No fue el fondo del Metropolitano, sino la tribuna lateral del Wanda quien recriminó su acción a Griezmann. En esa relación de amor odio con la estrella gala, el animoso público rojiblanco no entendió su frenazo ni su conservadurismo. No entendió que parara el contragolpe para conservar el 1-0. Signo de identidad de su técnico, Simeone. El mismo que varios ataques antes les había pedido calma a los delanteros rojiblancos. En cualquier caso, la imagen de Antoine sofocando el ansia de sus aficionados habla, sin mediar palabra, de una relación rota, de una reacción airada, de un silencio de tensión no resuelta. No es la primera vez que el 7 rojiblanco escucha sonido de viento cuando la pelota pasa por sus pies y eso en la piel de una estrella rechina más que en otras epidermis. El francés, uno más de la familia hasta que deje de serlo, hace tiempo que piensa en independizarse a una nueva casa, por mucho que intente acallar los rumores.

 

Quizá por que intuía todo lo que se hablaría después, pidió silencio Cristiano Ronaldo en el Ciutat de Valencia.

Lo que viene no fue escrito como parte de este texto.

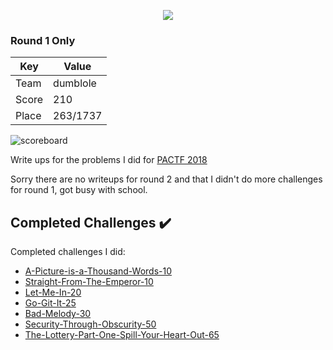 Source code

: 
<p align="center">
  <img src="https://github.com/dumblole/CTF-Writeups/blob/master/PACTF-2018/images/PACTF_logo.png" > 
</p>

### Round 1 Only
Key| Value
---|---
Team|dumblole
Score|210
Place|263/1737

![scoreboard](https://github.com/dumblole/CTF-Writeups/blob/master/PACTF-2018/images/scoreboard.PNG)

Write ups for the problems I did for [PACTF 2018](https://2018.pactf.com/ "2018 PACTF")

Sorry there are no writeups for round 2 and that I didn't do more challenges for round 1, got busy with school.

## Completed Challenges :heavy_check_mark:

Completed challenges I did:

* [A-Picture-is-a-Thousand-Words-10](https://github.com/dumblole/CTF-Writeups/tree/master/PACTF-2018/A-Picture-is-a-Thousand-Words-10)
* [Straight-From-The-Emperor-10](https://github.com/dumblole/CTF-Writeups/tree/master/PACTF-2018/Straight-From-The-Emperor-10)
* [Let-Me-In-20](https://github.com/dumblole/CTF-Writeups/tree/master/PACTF-2018/Let-Me-In-20)
* [Go-Git-It-25](https://github.com/dumblole/CTF-Writeups/tree/master/PACTF-2018/Go-Git-It-25)
* [Bad-Melody-30](https://github.com/dumblole/CTF-Writeups/tree/master/PACTF-2018/Bad-Melody-30)
* [Security-Through-Obscurity-50](https://github.com/dumblole/CTF-Writeups/tree/master/PACTF-2018/Security-Through-Obscurity-50)
* [The-Lottery-Part-One-Spill-Your-Heart-Out-65](https://github.com/dumblole/CTF-Writeups/tree/master/PACTF-2018/The-Lottery-Part-One-Spill-Your-Heart-Out-65)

Y eso que en ese momento su equipo ganaba 1-2. No reclamó los focos esta vez el portugués, quien en la intimidad del banquillo fue asaltado a punta de cámara ante lo extraordinario de la situación. No es habitual encontrarse ahí a Ronaldo y con un Madrid de altibajos cualquier mueca alcanza para una tesis. Aquí se lo resumimos en un titular: Silencio, se juega. O lo que es lo mismo, la noticia está en el rectángulo de juego, lo importante es lo que allí sucede, enfoca a mis compañeros que yo hoy no voy a hablar más con mis goles. No vive el portugués su mejor momento como madridista, ni por rendimiento, ni por eficacia, pero al menos Cristiano ha optado por hablar solo en el terreno de juego y no dañar, a su afición o a la rival, con palabras innecesarias.

 

En las tentaciones del silencio hemos caído todos alguna vez. Desde los pachangas de barrio al patio del colegio, pasando por el Camp Nou. No deja de ser curioso que el coliseo azulgrana aparezca de fondo en algunas de las instantáneas más celebres del silencio. Desde un deportista ejemplar como Raúl, hasta el hijo pródigo que entonces jugaba para el vecino, como Iván de la Peña. Allí cuando quieren acallar una victoria encienden los aspersores. Y todas y cada una de esas imágenes deberían acudir a nuestra cabeza sin ánimo de revancha, cómo una anécdota que reside en el extrarradio de este deporte llamado fútbol. Porque ahora que todos tenemos la piel tan fina ante cualquier gesto, es buen momento para recordar que lo que hiere de verdad son las palabras. Porque te convierten al instante en esclavo de ellas.